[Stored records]
--------------------

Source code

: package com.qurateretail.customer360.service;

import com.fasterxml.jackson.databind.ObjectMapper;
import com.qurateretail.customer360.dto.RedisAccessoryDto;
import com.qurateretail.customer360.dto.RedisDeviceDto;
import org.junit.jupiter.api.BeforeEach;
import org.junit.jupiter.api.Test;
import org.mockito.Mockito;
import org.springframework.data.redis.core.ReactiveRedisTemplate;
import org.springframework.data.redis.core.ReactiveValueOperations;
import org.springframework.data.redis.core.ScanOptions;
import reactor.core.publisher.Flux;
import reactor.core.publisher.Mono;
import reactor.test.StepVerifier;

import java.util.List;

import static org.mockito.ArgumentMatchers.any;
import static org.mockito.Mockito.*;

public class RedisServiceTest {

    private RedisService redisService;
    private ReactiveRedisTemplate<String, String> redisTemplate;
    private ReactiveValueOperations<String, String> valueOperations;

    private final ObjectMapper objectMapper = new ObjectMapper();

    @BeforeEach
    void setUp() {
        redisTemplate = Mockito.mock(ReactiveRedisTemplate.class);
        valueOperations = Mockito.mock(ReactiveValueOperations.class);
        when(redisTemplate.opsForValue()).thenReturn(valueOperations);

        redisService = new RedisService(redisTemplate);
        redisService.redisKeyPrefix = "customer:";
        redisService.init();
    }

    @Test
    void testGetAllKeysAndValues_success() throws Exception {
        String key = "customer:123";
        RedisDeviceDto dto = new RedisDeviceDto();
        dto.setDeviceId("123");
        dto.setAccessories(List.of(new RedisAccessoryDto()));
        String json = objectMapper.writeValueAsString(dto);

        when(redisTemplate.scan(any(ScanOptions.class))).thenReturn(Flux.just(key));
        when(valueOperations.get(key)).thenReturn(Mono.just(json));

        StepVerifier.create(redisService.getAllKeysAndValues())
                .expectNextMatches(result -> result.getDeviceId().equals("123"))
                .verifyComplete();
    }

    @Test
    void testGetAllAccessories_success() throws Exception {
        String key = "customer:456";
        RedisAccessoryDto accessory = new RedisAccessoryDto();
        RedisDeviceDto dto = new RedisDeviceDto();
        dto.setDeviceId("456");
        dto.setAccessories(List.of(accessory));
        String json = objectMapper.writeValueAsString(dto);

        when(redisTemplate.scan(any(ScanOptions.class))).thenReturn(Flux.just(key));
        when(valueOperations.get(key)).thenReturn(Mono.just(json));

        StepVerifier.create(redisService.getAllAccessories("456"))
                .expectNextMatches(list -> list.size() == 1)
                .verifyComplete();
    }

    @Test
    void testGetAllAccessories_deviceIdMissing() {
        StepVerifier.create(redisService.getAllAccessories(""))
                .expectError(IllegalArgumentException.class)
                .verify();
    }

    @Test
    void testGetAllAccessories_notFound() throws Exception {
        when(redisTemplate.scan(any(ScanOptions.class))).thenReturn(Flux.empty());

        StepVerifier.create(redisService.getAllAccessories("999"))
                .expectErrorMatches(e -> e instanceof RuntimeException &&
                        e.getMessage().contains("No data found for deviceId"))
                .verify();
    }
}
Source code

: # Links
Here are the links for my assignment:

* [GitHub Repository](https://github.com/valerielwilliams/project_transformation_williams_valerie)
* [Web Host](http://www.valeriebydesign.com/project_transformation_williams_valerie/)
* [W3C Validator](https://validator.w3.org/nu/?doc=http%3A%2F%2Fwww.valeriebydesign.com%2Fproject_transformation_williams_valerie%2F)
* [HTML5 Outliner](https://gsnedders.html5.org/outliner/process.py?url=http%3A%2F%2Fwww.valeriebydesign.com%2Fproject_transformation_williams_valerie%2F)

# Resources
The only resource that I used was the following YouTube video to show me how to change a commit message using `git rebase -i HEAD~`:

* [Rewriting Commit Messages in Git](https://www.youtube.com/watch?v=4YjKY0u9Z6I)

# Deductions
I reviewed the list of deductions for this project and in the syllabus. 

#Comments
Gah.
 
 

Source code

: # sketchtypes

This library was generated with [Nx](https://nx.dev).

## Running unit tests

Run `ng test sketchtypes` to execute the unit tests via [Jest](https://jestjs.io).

--------------------

### How to complete this task:
Tell me how many lines of the data hold the word "BeforeEach", giving only the number.

### Result of this task:
2